Wow, if there is ever a Beekeeping Edition of Trivial Pursuit, remind me to
not bet against your answers! 

I remember this one... it was a wacky little idea to wrap your head around.
(Some people collect stamps or baseball cards.  I collect wacky papers.)

Before anyone gets worked up, let me state that the OTC in this case was,
once again, being used to cure a diagnosed bacterial disease/infection.
And before anyone starts feeding their hives OTC, let me emphasize that this
little idea is no longer suggested at all.

Long story short, OTC kills bacteria, which was thought (at that time) to
enhance the spread of DWV.  So, OTC kills the bacteria, and as a result, you
don't have as much DWV, even with varroa infestation.  Although this theory
was widely circulated at the time, it has since been carefully excised from
all documents, for reasons that are not clear, but are assumed to be
summarized as "it was wrong".


Long story long, it started with a MAAREC handout I was including in my
novice course back then.  The claims have since been edited out of the
handout.  Here's a link to the pdf of that outdated handout on "The Internet
Archive":

http://web.archive.org/web/20060103163646/http://www.ento.psu.edu/MAAREC/pdf
s/Varroa_Mites_PMP1.pdf
or
http://tinyurl.com/mxnlmmm

The text that raised my eyebrow was:
"Although we do not understand why, treating varroa-infested colonies with
an antibiotic such as oxytetracycline (Terramycin) seems to help them
survive and perform better. Antibiotics are effective in treating bacterial
diseases, such as European foulbrood, but are unlikely to have a direct
effect on the virus infections common with mite infestations. Even so,
oxytetracycline treatments seem to offer some advantage to colonies with
varroa infestations."

This seemed a very strange thing to say in light of the usual varroa-virus
scenario we had been taught circa 1999, and stranger still given that
antibiotics were something to use sparingly in agriculture, so as VA was a
dues-paying member of MAAREC, I followed up with Penn State, which at the
time was producing 90% of the MAAREC handouts.

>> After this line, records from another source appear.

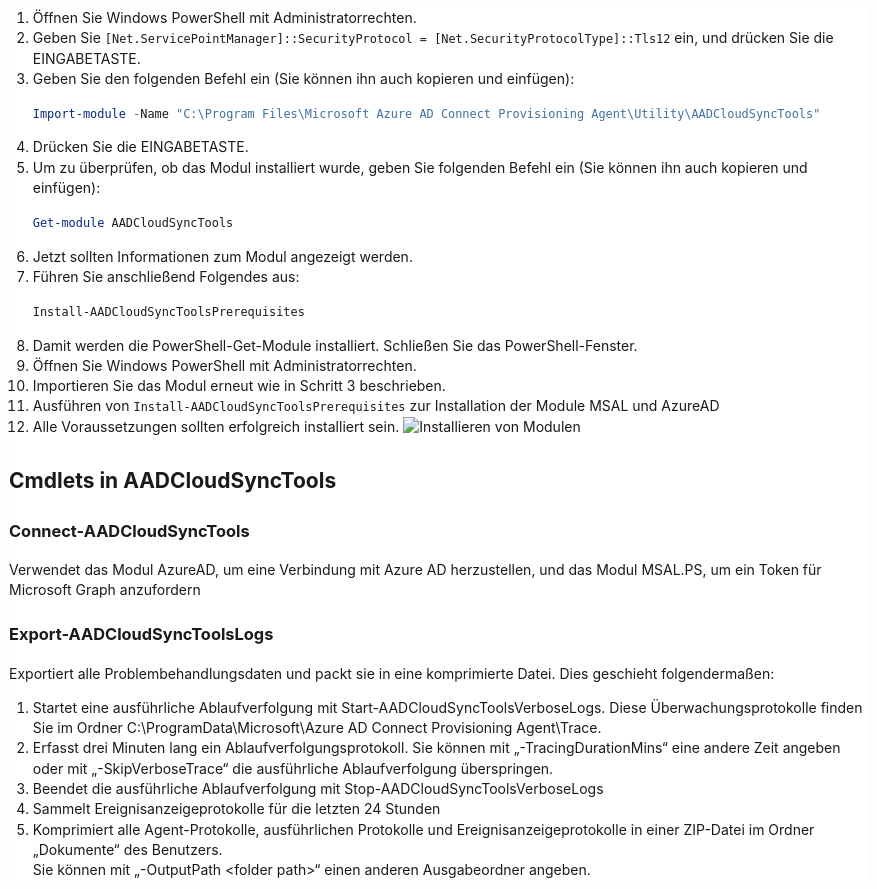 1.  Öffnen Sie Windows PowerShell mit Administratorrechten.
2.  Geben Sie `[Net.ServicePointManager]::SecurityProtocol = [Net.SecurityProtocolType]::Tls12` ein, und drücken Sie die EINGABETASTE.
3.  Geben Sie den folgenden Befehl ein (Sie können ihn auch kopieren und einfügen): 
    ``` powershell
    Import-module -Name "C:\Program Files\Microsoft Azure AD Connect Provisioning Agent\Utility\AADCloudSyncTools"
    ```
3.  Drücken Sie die EINGABETASTE.
4.  Um zu überprüfen, ob das Modul installiert wurde, geben Sie folgenden Befehl ein (Sie können ihn auch kopieren und einfügen):
    ```powershell
    Get-module AADCloudSyncTools
    ```
5.  Jetzt sollten Informationen zum Modul angezeigt werden.
6.  Führen Sie anschließend Folgendes aus:
    ``` powershell
    Install-AADCloudSyncToolsPrerequisites
    ```
7.  Damit werden die PowerShell-Get-Module installiert.  Schließen Sie das PowerShell-Fenster.
8.  Öffnen Sie Windows PowerShell mit Administratorrechten.
9.  Importieren Sie das Modul erneut wie in Schritt 3 beschrieben.
10. Ausführen von `Install-AADCloudSyncToolsPrerequisites` zur Installation der Module MSAL und AzureAD
11. Alle Voraussetzungen sollten erfolgreich installiert sein. ![Installieren von Modulen](media/reference-powershell/install-1.png)

## <a name="aadcloudsynctools--cmdlets"></a>Cmdlets in AADCloudSyncTools
### <a name="connect-aadcloudsynctools"></a>Connect-AADCloudSyncTools
Verwendet das Modul AzureAD, um eine Verbindung mit Azure AD herzustellen, und das Modul MSAL.PS, um ein Token für Microsoft Graph anzufordern


### <a name="export-aadcloudsynctoolslogs"></a>Export-AADCloudSyncToolsLogs
Exportiert alle Problembehandlungsdaten und packt sie in eine komprimierte Datei. Dies geschieht folgendermaßen:
 1. Startet eine ausführliche Ablaufverfolgung mit Start-AADCloudSyncToolsVerboseLogs.  Diese Überwachungsprotokolle finden Sie im Ordner C:\ProgramData\Microsoft\Azure AD Connect Provisioning Agent\Trace.
 2. Erfasst drei Minuten lang ein Ablaufverfolgungsprotokoll.
   Sie können mit „-TracingDurationMins“ eine andere Zeit angeben oder mit „-SkipVerboseTrace“ die ausführliche Ablaufverfolgung überspringen.
 3. Beendet die ausführliche Ablaufverfolgung mit Stop-AADCloudSyncToolsVerboseLogs
 4. Sammelt Ereignisanzeigeprotokolle für die letzten 24 Stunden
 5. Komprimiert alle Agent-Protokolle, ausführlichen Protokolle und Ereignisanzeigeprotokolle in einer ZIP-Datei im Ordner „Dokumente“ des Benutzers. 
 </br>Sie können mit „-OutputPath \<folder path\>“ einen anderen Ausgabeordner angeben.

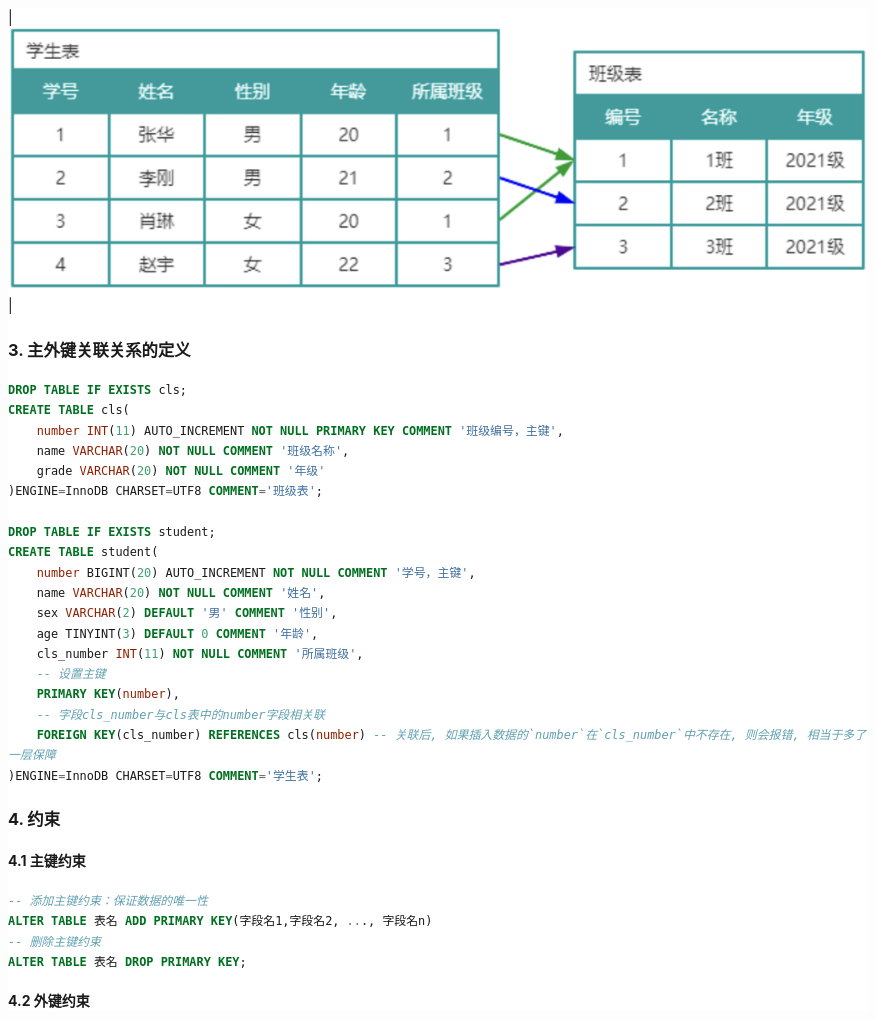 |![Clip_2024-02-08_15-44-38.png ##w600##](./Clip_2024-02-08_15-44-38.png)|

### 3. 主外键关联关系的定义

```sql
DROP TABLE IF EXISTS cls;
CREATE TABLE cls(
    number INT(11) AUTO_INCREMENT NOT NULL PRIMARY KEY COMMENT '班级编号，主键',
    name VARCHAR(20) NOT NULL COMMENT '班级名称',
    grade VARCHAR(20) NOT NULL COMMENT '年级'
)ENGINE=InnoDB CHARSET=UTF8 COMMENT='班级表';

DROP TABLE IF EXISTS student;
CREATE TABLE student(
    number BIGINT(20) AUTO_INCREMENT NOT NULL COMMENT '学号，主键',
    name VARCHAR(20) NOT NULL COMMENT '姓名',
    sex VARCHAR(2) DEFAULT '男' COMMENT '性别',
    age TINYINT(3) DEFAULT 0 COMMENT '年龄',
    cls_number INT(11) NOT NULL COMMENT '所属班级',
    -- 设置主键
    PRIMARY KEY(number),
    -- 字段cls_number与cls表中的number字段相关联
    FOREIGN KEY(cls_number) REFERENCES cls(number) -- 关联后, 如果插入数据的`number`在`cls_number`中不存在, 则会报错, 相当于多了一层保障
)ENGINE=InnoDB CHARSET=UTF8 COMMENT='学生表';
```

### 4. 约束
#### 4.1 主键约束

```sql
-- 添加主键约束：保证数据的唯一性
ALTER TABLE 表名 ADD PRIMARY KEY(字段名1,字段名2, ..., 字段名n)
-- 删除主键约束
ALTER TABLE 表名 DROP PRIMARY KEY;
```

#### 4.2 外键约束
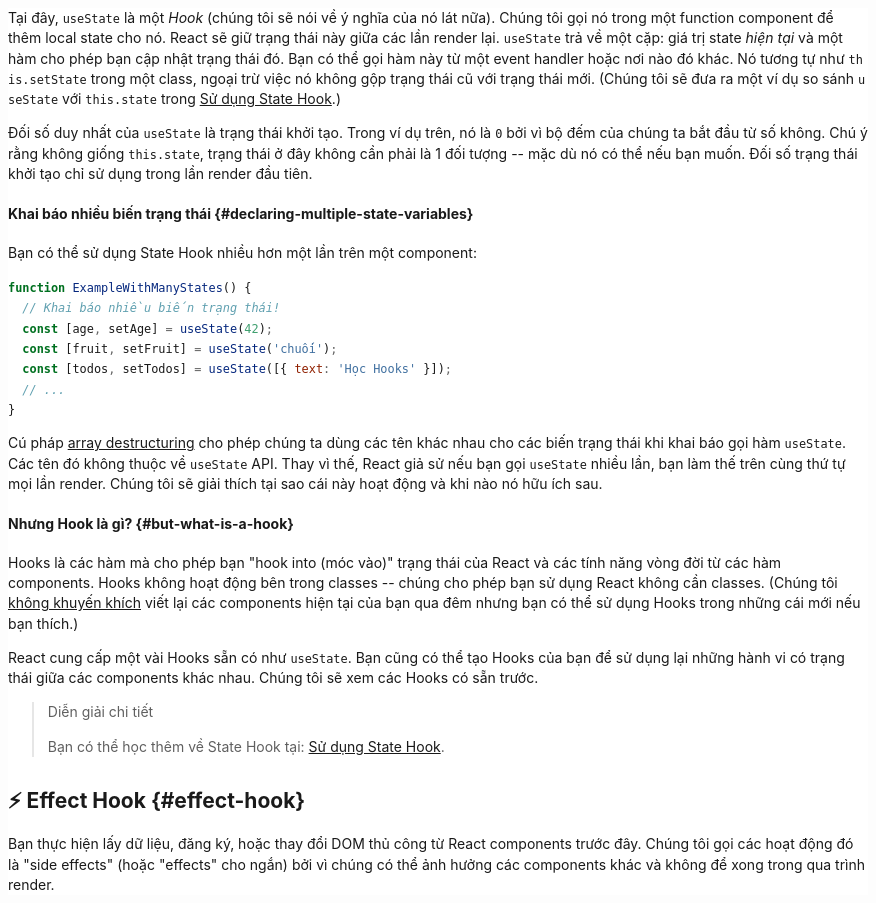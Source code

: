 Tại đây, `useState` là một *Hook* (chúng tôi sẽ nói về ý nghĩa của nó lát nữa). Chúng tôi gọi nó trong một function component để thêm local state cho nó. React sẽ giữ trạng thái này giữa các lần render lại. `useState` trả về một cặp: giá trị state *hiện tại* và một hàm cho phép bạn cập nhật trạng thái đó. Bạn có thể gọi hàm này từ một event handler hoặc nơi nào đó khác. Nó tương tự như `this.setState` trong một class, ngoại trừ việc nó không gộp trạng thái cũ với trạng thái mới. (Chúng tôi sẽ đưa ra một ví dụ so sánh `useState` với `this.state` trong [Sử dụng State Hook](/docs/hooks-state.html).)

Đối số duy nhất của `useState` là trạng thái khởi tạo. Trong ví dụ trên, nó là `0` bởi vì bộ đếm của chúng ta bắt đầu từ số không. Chú ý rằng không giống `this.state`, trạng thái ở đây không cần phải là 1 đối tượng -- mặc dù nó có thể nếu bạn muốn. Đối số trạng thái khởi tạo chỉ sử dụng trong lần render đầu tiên.

#### Khai báo nhiều biến trạng thái {#declaring-multiple-state-variables}

Bạn có thể sử dụng State Hook nhiều hơn một lần trên một component:

```js
function ExampleWithManyStates() {
  // Khai báo nhiều biến trạng thái!
  const [age, setAge] = useState(42);
  const [fruit, setFruit] = useState('chuối');
  const [todos, setTodos] = useState([{ text: 'Học Hooks' }]);
  // ...
}
```

Cú pháp [array destructuring](https://developer.mozilla.org/en-US/docs/Web/JavaScript/Reference/Operators/Destructuring_assignment#Array_destructuring) cho phép chúng ta dùng các tên khác nhau cho các biến trạng thái khi khai báo gọi hàm `useState`. Các tên đó không thuộc về `useState` API. Thay vì thế, React giả sử nếu bạn gọi `useState` nhiều lần, bạn làm thế trên cùng thứ tự mọi lần render. Chúng tôi sẽ giải thích tại sao cái này hoạt động và khi nào nó hữu ích sau.

#### Nhưng Hook là gì? {#but-what-is-a-hook}

Hooks là các hàm mà cho phép bạn "hook into (móc vào)" trạng thái của React và các tính năng vòng đời  từ các hàm components. Hooks không hoạt động bên trong classes -- chúng cho phép bạn sử dụng React không cần classes. (Chúng tôi [không khuyến khích](/docs/hooks-intro.html#gradual-adoption-strategy) viết lại các components hiện tại của bạn qua đêm nhưng bạn có thể sử dụng Hooks trong những cái mới nếu bạn thích.)

React cung cấp một vài Hooks sẵn có như `useState`. Bạn cũng có thể tạo Hooks của bạn để sử dụng lại những hành vi có trạng thái giữa các components khác nhau. Chúng tôi sẽ xem các Hooks có sẵn trước.

>Diễn giải chi tiết
>
>Bạn có thể học thêm về State Hook tại: [Sử dụng State Hook](/docs/hooks-state.html).

## ⚡️ Effect Hook {#effect-hook}

Bạn thực hiện lấy dữ liệu, đăng ký, hoặc thay đổi DOM thủ công từ React components trước đây. Chúng tôi gọi các hoạt động đó là "side effects" (hoặc "effects" cho ngắn) bởi vì chúng có thể ảnh hưởng các components khác và không để xong trong qua trình render.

I was told of the work and sent some data that eventually resulted in the
paper below:

"Impact of an ectoparasite on the immunity and pathology of an invertebrate:
Evidence for host immunosuppression and viral amplification"
Yang and Cox-Foster
PNAS May 24, 2005 
doi: 
http://dx.doi.org/10.1073/pnas.0501860102
or
http://www.pnas.org/content/102/21/7470.long
or
http://tinyurl.com/md7ztgr

It gave an explanation that seemed plausible:

"The replication of DWV in honey bees provides another example that a
bacterial factor stimulates replication of some viruses... The increased
replication of DWV in honey bees needs two components, varroa mite
parasitization and exposure to a bacterial factor. This microbial challenge
may naturally exist, because bacterial colonies are found on the varroa
feeding sites in some bee pupae... DWV may rapidly replicate in these
mite-parasitized, bacteria-exposed pupae, causing them to develop into DW
bees. This requirement of a microbial factor for DWV replication may also
help explain the results of a statewide extensive survey in Pennsylvania
(10) and experiments in South America (49), where bee colonies treated with
antibiotics survived significantly better than the untreated colonies. The
antibiotics might have controlled the bacteria in the bee colonies, and as a
result, one of the components for DWV replication may have been removed or
depressed."

I have no idea if the OTC idea has been since found to be "overtly wrong",
or if the effect of the OTC was negligible "in the field".  I suspect the
first, given the lack of any field trial report.